### [What is needed]
Of all the lines below, return only those starting with the line holding "- [ ] Run with https" and going on through the line holding "The agent and", exactly as written.

### [Input data]
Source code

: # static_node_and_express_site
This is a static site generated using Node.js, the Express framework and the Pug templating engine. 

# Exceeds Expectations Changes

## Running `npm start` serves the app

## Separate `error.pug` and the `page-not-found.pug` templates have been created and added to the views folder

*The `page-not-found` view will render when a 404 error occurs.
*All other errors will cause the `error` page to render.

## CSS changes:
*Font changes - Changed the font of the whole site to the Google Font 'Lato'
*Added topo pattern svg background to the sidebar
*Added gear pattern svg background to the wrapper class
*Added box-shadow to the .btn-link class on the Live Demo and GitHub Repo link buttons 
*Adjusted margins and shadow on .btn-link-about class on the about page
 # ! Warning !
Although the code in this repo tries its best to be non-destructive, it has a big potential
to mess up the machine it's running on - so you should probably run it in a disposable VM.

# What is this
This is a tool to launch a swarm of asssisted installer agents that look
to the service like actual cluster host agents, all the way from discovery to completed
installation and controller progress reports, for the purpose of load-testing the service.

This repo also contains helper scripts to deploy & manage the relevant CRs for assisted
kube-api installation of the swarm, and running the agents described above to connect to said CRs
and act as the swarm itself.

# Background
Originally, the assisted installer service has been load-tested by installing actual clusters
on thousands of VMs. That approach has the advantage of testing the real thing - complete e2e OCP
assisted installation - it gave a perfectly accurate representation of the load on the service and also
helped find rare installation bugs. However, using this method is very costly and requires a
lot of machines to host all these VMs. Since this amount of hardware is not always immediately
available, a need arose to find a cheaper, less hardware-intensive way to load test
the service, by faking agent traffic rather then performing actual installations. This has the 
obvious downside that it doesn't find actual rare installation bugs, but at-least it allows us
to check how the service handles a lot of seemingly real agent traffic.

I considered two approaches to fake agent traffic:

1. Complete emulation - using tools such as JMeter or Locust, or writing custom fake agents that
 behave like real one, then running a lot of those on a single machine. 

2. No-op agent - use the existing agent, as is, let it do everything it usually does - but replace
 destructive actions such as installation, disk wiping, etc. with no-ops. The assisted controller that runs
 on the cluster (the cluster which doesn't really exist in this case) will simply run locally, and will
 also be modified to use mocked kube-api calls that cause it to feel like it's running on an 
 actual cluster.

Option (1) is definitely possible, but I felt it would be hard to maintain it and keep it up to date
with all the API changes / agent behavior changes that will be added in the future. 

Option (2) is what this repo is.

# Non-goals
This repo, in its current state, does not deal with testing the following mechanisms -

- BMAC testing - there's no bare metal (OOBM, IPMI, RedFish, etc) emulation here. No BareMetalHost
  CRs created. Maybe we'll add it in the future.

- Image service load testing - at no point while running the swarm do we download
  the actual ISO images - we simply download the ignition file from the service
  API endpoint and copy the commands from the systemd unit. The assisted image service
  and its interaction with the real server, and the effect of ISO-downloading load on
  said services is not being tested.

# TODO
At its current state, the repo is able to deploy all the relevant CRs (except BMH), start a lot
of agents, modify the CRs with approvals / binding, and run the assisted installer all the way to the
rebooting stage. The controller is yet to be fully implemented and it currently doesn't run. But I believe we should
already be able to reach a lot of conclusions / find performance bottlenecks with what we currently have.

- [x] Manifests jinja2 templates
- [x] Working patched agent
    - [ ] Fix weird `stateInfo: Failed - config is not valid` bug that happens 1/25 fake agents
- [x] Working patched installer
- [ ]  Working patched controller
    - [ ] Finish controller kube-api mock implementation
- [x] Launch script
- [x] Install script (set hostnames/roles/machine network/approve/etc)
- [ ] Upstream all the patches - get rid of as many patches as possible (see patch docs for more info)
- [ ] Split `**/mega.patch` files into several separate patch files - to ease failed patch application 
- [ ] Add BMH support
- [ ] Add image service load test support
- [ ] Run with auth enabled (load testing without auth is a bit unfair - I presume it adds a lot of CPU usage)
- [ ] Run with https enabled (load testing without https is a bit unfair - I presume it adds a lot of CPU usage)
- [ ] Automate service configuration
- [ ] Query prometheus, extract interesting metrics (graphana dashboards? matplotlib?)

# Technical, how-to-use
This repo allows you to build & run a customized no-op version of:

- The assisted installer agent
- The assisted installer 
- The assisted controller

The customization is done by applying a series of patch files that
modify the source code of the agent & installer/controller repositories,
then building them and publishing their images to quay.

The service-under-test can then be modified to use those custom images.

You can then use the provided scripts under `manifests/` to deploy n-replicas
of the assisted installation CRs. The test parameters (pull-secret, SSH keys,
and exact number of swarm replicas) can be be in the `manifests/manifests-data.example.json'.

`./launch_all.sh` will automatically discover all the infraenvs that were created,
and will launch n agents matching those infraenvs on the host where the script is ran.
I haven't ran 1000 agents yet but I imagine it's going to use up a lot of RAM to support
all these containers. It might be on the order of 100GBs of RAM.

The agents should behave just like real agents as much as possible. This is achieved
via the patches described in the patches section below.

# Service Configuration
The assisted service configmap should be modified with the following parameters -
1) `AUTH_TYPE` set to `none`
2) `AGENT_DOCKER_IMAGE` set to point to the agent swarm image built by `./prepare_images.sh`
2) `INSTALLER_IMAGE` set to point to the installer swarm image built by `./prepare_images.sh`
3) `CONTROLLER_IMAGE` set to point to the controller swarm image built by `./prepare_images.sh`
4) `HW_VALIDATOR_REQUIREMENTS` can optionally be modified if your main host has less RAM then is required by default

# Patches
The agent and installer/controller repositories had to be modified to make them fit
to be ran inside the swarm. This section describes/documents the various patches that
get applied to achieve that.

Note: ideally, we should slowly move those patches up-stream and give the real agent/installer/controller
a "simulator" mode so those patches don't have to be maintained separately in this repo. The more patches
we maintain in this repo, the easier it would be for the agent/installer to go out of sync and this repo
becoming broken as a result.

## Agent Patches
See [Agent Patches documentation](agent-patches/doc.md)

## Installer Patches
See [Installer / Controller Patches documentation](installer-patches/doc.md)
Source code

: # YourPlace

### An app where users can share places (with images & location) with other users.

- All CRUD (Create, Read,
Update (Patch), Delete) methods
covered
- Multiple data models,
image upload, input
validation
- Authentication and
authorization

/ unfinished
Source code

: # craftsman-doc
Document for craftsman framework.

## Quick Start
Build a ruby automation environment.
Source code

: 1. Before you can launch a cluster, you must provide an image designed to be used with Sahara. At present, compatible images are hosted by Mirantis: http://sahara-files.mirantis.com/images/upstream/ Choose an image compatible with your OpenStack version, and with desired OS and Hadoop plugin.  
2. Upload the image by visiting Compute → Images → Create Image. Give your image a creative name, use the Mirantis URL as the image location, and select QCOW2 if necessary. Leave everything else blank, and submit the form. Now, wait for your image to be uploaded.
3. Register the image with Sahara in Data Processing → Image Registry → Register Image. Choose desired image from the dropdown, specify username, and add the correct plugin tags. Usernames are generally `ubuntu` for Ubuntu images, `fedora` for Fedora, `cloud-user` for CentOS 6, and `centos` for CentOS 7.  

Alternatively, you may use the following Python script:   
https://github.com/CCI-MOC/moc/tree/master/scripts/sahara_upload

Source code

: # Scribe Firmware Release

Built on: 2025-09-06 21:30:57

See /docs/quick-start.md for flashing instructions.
* * *
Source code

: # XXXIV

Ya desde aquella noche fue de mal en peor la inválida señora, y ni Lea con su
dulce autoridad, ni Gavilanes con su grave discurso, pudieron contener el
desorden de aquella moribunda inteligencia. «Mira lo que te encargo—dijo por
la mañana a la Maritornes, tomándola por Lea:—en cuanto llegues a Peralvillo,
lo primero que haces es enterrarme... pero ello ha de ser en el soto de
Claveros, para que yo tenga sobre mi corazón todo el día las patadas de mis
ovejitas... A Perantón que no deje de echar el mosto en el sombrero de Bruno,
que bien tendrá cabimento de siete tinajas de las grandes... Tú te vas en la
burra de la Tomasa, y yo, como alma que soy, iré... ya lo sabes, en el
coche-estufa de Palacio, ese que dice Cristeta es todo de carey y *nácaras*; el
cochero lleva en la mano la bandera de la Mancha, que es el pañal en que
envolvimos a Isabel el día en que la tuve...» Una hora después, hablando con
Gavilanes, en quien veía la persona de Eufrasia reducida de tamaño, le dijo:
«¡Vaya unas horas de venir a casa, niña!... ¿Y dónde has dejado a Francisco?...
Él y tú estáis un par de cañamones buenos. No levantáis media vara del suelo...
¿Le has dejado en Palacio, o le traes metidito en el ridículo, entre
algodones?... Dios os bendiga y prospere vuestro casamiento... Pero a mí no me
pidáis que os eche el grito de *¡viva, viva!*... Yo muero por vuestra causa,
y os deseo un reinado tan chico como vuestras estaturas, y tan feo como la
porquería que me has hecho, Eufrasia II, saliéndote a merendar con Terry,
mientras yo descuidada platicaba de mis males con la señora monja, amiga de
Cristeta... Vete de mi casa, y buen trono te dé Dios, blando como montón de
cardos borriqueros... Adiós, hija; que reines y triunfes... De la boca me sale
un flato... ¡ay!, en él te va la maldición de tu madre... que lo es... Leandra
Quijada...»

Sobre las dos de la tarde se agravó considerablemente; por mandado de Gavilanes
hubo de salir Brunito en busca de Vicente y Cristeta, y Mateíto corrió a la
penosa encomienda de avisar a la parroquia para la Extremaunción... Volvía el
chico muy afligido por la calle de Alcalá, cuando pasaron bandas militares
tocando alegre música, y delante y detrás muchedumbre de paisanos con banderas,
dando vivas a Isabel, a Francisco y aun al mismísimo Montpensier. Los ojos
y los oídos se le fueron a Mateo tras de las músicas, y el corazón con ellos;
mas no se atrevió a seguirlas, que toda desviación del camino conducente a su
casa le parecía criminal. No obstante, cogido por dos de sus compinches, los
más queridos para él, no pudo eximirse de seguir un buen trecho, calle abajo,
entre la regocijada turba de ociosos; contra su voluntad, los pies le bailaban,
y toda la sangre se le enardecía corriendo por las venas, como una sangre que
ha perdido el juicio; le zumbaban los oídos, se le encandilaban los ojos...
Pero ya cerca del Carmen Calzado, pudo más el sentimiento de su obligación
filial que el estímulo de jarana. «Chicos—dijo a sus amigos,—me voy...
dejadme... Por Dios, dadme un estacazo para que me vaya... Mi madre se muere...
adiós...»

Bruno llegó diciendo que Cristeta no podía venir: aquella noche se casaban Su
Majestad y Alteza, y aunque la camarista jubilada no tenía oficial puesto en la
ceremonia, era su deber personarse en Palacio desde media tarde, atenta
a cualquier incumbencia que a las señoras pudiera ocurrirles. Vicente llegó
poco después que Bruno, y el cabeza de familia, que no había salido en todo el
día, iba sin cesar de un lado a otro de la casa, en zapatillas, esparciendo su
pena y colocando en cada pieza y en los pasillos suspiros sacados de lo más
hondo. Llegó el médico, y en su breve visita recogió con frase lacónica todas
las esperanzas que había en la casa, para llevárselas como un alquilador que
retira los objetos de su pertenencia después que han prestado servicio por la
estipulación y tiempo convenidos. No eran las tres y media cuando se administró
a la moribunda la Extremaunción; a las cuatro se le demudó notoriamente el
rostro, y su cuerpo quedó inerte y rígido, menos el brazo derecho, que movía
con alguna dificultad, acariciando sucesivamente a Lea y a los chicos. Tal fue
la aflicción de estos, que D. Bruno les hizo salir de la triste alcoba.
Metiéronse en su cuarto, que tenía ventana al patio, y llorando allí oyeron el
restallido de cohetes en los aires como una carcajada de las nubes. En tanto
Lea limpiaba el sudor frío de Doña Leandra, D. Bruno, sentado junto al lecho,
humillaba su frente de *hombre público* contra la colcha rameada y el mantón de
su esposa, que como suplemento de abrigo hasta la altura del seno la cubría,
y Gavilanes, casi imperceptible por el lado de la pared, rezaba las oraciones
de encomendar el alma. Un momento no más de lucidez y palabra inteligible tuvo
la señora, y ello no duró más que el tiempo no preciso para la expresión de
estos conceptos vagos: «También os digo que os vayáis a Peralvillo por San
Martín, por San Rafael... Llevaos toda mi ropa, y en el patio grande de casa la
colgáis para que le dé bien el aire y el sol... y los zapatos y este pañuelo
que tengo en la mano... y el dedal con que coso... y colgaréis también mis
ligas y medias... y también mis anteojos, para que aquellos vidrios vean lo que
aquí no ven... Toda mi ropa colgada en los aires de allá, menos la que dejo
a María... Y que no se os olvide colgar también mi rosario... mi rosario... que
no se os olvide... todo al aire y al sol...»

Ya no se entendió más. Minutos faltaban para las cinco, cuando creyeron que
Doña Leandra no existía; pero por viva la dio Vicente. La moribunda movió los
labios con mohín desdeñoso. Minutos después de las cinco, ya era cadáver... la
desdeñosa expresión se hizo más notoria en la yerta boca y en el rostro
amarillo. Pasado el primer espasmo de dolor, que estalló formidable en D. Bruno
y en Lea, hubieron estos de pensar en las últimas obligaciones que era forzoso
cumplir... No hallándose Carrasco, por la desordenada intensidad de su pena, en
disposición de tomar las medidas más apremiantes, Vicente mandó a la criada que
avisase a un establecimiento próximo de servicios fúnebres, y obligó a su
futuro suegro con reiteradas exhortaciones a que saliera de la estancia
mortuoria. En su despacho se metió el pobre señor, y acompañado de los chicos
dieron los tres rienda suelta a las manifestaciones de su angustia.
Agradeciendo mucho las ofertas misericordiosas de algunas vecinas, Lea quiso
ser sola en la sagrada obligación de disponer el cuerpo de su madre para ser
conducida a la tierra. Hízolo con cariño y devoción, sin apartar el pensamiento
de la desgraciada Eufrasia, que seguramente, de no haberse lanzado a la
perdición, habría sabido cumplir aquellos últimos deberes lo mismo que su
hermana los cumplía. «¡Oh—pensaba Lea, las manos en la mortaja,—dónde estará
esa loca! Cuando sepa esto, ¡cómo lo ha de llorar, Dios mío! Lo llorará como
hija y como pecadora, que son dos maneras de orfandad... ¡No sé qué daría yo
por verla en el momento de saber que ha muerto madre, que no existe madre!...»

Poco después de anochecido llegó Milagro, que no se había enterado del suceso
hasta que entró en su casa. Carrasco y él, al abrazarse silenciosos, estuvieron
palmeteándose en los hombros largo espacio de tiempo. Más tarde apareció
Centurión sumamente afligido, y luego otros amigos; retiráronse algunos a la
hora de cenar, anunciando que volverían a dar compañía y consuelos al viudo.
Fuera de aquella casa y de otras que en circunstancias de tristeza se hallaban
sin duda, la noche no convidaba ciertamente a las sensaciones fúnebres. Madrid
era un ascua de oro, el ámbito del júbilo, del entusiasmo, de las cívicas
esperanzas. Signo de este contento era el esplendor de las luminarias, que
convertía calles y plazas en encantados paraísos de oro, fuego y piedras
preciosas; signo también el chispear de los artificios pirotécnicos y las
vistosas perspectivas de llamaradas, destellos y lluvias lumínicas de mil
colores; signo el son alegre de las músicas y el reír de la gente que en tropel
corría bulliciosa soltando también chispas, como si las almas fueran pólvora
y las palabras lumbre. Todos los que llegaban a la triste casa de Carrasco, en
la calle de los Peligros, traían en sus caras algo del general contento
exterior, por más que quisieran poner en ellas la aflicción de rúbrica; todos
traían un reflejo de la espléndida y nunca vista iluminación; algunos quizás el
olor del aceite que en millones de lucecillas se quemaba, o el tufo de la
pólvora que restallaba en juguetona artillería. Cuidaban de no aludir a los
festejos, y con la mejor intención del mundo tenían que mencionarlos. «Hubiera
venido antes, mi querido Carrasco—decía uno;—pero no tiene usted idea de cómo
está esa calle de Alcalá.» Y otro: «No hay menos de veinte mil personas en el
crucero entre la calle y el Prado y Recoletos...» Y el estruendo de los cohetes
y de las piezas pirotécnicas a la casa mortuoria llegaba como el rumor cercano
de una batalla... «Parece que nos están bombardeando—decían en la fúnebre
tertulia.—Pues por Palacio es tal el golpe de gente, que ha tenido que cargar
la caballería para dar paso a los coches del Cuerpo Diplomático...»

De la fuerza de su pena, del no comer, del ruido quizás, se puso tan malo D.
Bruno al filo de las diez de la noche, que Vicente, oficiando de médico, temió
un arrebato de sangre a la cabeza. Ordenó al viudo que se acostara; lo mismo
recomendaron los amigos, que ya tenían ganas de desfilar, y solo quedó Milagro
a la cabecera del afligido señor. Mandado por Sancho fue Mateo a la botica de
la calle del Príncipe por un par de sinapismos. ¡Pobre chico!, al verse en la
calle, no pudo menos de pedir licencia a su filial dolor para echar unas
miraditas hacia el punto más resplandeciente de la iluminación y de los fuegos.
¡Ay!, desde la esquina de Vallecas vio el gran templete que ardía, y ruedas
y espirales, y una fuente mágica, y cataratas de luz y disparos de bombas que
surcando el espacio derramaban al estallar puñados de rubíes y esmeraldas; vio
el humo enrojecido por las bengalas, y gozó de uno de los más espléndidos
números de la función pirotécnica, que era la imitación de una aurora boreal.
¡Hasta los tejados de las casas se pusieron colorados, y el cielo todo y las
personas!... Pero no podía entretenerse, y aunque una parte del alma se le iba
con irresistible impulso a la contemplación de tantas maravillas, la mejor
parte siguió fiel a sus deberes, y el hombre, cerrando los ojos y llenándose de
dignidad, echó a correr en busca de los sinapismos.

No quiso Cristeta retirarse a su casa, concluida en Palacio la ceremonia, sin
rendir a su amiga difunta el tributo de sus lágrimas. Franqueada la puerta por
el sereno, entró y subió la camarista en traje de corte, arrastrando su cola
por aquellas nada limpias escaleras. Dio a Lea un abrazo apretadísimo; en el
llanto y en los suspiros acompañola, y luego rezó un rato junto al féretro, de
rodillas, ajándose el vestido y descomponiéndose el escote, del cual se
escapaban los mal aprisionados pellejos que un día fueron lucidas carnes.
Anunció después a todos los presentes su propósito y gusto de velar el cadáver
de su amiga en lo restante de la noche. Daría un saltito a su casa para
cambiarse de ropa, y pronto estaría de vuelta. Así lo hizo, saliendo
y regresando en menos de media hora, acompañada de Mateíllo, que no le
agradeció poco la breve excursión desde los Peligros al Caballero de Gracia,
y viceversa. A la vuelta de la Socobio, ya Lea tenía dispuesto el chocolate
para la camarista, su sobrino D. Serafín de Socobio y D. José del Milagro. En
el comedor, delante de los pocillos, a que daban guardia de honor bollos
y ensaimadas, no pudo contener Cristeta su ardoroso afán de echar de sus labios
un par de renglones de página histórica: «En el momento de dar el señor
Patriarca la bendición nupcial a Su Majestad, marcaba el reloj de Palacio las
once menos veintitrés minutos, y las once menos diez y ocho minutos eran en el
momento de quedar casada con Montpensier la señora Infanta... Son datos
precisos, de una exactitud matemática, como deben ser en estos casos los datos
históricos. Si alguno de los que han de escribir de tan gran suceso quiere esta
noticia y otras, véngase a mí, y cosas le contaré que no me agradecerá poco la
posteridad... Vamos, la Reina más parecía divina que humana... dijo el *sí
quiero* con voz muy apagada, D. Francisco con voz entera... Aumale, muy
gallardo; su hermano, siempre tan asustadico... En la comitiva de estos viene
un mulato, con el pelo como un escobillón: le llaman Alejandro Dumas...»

### [Your solution]
- [ ] Run with https enabled (load testing without https is a bit unfair - I presume it adds a lot of CPU usage)
- [ ] Automate service configuration
- [ ] Query prometheus, extract interesting metrics (graphana dashboards? matplotlib?)

# Technical, how-to-use
This repo allows you to build & run a customized no-op version of:

- The assisted installer agent
- The assisted installer 
- The assisted controller

The customization is done by applying a series of patch files that
modify the source code of the agent & installer/controller repositories,
then building them and publishing their images to quay.

The service-under-test can then be modified to use those custom images.

You can then use the provided scripts under `manifests/` to deploy n-replicas
of the assisted installation CRs. The test parameters (pull-secret, SSH keys,
and exact number of swarm replicas) can be be in the `manifests/manifests-data.example.json'.

`./launch_all.sh` will automatically discover all the infraenvs that were created,
and will launch n agents matching those infraenvs on the host where the script is ran.
I haven't ran 1000 agents yet but I imagine it's going to use up a lot of RAM to support
all these containers. It might be on the order of 100GBs of RAM.

The agents should behave just like real agents as much as possible. This is achieved
via the patches described in the patches section below.

# Service Configuration
The assisted service configmap should be modified with the following parameters -
1) `AUTH_TYPE` set to `none`
2) `AGENT_DOCKER_IMAGE` set to point to the agent swarm image built by `./prepare_images.sh`
2) `INSTALLER_IMAGE` set to point to the installer swarm image built by `./prepare_images.sh`
3) `CONTROLLER_IMAGE` set to point to the controller swarm image built by `./prepare_images.sh`
4) `HW_VALIDATOR_REQUIREMENTS` can optionally be modified if your main host has less RAM then is required by default

# Patches
The agent and installer/controller repositories had to be modified to make them fit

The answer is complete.